• _Exercise description_
State how many lines of the records contain the string "intel". Give the number alone.

[Dataset entries]

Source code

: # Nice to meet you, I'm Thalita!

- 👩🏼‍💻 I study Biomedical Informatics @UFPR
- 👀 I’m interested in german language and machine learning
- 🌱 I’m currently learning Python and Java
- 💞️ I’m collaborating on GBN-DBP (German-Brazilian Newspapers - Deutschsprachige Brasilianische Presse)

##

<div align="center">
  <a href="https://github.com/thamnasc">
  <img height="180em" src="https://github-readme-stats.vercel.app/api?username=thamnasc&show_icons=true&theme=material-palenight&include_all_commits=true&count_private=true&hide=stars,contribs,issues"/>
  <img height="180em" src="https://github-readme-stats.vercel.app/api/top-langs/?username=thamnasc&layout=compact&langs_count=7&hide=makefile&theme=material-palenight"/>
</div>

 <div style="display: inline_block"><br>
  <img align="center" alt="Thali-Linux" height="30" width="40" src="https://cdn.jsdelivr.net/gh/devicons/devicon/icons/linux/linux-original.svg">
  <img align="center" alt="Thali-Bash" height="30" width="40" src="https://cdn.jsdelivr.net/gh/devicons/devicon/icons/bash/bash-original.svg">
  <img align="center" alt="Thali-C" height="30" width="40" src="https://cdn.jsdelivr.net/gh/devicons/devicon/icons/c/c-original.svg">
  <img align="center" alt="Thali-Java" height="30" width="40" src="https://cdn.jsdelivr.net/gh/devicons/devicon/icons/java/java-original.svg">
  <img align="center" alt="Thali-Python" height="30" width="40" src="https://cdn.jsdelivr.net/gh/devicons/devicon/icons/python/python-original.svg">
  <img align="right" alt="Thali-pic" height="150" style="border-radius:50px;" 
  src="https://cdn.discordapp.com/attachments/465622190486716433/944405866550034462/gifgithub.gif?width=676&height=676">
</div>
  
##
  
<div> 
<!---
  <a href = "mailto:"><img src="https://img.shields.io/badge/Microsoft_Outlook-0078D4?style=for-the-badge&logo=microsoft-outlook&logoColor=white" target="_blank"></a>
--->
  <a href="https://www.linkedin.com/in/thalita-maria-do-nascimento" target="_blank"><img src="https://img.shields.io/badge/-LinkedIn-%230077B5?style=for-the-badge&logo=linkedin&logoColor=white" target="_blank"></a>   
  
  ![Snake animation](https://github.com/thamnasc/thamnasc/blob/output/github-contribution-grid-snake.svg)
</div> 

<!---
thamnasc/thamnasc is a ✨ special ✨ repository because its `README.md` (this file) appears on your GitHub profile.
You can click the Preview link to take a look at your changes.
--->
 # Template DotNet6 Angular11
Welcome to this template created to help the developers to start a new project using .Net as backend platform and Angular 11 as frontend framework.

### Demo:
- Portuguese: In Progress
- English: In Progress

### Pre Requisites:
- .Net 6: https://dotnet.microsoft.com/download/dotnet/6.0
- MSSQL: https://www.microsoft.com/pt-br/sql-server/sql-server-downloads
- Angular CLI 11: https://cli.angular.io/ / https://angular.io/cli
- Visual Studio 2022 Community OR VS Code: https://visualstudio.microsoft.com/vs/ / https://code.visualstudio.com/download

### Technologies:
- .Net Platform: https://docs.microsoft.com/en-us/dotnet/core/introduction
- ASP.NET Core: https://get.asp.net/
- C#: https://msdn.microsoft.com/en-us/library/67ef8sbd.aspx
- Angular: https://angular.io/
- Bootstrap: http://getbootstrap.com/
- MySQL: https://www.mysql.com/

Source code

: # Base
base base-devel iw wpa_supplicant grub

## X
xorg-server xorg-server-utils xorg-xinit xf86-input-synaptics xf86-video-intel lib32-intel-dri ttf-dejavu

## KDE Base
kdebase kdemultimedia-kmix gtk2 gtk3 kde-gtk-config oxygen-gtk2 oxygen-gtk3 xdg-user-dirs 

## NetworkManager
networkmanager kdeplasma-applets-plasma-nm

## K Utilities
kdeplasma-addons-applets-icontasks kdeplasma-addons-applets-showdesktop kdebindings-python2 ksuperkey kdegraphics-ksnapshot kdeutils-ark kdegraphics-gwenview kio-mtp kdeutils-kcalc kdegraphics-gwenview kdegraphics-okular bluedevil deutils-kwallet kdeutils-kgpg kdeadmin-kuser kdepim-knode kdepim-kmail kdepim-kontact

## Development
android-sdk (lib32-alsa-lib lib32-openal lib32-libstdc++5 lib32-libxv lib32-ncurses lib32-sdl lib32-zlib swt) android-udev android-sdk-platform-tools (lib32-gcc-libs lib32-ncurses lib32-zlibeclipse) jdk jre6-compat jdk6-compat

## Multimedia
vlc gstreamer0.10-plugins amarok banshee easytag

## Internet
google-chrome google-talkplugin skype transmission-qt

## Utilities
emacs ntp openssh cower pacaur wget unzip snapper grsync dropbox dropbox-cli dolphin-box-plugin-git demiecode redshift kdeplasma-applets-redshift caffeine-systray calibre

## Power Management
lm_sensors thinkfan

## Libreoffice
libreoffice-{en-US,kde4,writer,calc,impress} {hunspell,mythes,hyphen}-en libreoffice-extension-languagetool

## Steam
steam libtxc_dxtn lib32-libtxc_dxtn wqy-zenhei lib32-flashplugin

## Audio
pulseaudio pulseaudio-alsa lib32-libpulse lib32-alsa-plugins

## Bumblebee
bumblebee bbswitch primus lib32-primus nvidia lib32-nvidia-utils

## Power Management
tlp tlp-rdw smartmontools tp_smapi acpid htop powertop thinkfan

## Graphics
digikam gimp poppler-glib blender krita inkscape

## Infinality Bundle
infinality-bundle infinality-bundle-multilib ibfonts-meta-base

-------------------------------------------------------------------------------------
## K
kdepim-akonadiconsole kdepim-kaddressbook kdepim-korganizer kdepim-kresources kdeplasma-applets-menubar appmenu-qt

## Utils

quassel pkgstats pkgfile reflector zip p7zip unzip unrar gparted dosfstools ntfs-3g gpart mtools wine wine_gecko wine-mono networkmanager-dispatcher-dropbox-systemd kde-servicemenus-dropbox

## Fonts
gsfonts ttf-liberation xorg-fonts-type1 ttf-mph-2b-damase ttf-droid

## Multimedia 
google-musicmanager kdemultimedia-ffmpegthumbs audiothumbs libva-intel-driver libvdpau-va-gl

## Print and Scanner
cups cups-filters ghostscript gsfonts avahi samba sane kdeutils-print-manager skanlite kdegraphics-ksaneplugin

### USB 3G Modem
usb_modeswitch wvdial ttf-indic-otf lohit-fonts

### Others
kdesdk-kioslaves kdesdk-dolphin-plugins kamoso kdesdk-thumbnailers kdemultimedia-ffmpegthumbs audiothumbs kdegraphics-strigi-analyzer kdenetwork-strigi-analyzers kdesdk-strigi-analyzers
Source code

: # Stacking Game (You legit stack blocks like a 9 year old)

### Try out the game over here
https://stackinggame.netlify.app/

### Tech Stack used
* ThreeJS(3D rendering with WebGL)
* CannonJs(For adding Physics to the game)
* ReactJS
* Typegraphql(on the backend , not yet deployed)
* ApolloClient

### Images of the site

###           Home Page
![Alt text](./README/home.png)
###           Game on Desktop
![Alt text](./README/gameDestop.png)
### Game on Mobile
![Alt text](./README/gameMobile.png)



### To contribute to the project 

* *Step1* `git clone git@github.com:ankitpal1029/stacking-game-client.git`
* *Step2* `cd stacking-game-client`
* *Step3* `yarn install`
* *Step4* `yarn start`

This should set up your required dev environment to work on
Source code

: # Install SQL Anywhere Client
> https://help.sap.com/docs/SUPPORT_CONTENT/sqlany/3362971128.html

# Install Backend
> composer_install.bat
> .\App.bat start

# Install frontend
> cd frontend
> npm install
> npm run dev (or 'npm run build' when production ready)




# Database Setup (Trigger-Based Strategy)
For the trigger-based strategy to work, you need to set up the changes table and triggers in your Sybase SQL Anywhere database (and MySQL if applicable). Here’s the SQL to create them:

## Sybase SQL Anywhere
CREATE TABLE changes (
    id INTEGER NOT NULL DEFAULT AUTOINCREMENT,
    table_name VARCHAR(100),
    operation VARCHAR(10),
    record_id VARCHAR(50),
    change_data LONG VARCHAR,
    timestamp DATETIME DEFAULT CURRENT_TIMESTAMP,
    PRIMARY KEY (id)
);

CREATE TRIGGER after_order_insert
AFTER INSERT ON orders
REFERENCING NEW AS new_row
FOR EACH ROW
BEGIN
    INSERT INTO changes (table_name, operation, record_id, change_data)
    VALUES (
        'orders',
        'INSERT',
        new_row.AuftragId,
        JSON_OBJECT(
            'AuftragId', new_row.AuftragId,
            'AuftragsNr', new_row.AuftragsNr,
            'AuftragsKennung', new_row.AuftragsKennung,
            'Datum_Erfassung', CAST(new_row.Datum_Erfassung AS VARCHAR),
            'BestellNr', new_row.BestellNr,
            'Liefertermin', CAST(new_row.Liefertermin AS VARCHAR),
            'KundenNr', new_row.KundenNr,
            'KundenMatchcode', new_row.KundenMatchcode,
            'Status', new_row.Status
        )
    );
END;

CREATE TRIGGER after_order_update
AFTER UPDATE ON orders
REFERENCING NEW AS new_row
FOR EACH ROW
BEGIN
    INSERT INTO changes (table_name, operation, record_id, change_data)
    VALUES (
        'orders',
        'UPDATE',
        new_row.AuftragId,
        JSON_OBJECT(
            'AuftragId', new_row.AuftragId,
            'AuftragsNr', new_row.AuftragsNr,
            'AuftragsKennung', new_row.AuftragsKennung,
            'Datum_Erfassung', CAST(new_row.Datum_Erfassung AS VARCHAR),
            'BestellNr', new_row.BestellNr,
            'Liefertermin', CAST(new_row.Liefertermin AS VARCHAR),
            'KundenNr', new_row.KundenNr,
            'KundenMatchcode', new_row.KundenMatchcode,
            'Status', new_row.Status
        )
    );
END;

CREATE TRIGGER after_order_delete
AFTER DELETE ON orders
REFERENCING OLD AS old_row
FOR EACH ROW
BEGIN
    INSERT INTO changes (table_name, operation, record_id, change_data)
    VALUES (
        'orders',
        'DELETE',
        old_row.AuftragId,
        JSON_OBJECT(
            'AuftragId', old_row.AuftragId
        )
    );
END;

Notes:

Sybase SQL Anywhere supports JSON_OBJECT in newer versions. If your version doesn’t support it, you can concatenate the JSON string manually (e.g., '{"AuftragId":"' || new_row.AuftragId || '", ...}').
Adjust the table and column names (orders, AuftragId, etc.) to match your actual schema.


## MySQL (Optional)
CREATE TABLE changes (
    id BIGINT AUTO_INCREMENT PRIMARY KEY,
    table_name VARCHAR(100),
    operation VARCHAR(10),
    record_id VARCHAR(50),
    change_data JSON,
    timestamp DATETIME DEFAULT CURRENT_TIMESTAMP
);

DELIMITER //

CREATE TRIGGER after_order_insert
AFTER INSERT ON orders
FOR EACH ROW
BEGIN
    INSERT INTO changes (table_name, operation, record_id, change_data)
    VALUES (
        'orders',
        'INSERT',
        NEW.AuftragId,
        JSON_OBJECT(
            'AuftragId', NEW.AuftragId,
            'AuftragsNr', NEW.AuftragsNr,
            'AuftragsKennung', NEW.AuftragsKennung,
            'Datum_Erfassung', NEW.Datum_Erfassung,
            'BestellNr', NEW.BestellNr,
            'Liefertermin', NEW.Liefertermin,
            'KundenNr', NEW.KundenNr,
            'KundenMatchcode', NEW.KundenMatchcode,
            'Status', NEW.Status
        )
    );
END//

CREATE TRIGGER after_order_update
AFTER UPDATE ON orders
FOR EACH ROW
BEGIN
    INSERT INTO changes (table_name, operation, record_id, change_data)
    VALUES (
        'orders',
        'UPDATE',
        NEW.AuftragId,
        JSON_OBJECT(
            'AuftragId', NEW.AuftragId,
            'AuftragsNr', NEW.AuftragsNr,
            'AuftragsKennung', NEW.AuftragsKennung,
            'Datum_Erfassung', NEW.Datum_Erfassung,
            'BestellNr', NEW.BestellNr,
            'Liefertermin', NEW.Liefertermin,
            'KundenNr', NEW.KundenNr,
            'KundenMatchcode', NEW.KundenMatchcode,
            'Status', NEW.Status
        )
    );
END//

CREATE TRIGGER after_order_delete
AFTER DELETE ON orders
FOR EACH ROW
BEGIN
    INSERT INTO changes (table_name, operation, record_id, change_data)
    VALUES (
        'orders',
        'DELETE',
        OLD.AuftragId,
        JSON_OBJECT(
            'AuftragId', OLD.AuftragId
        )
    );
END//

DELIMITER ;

• _Written response_
2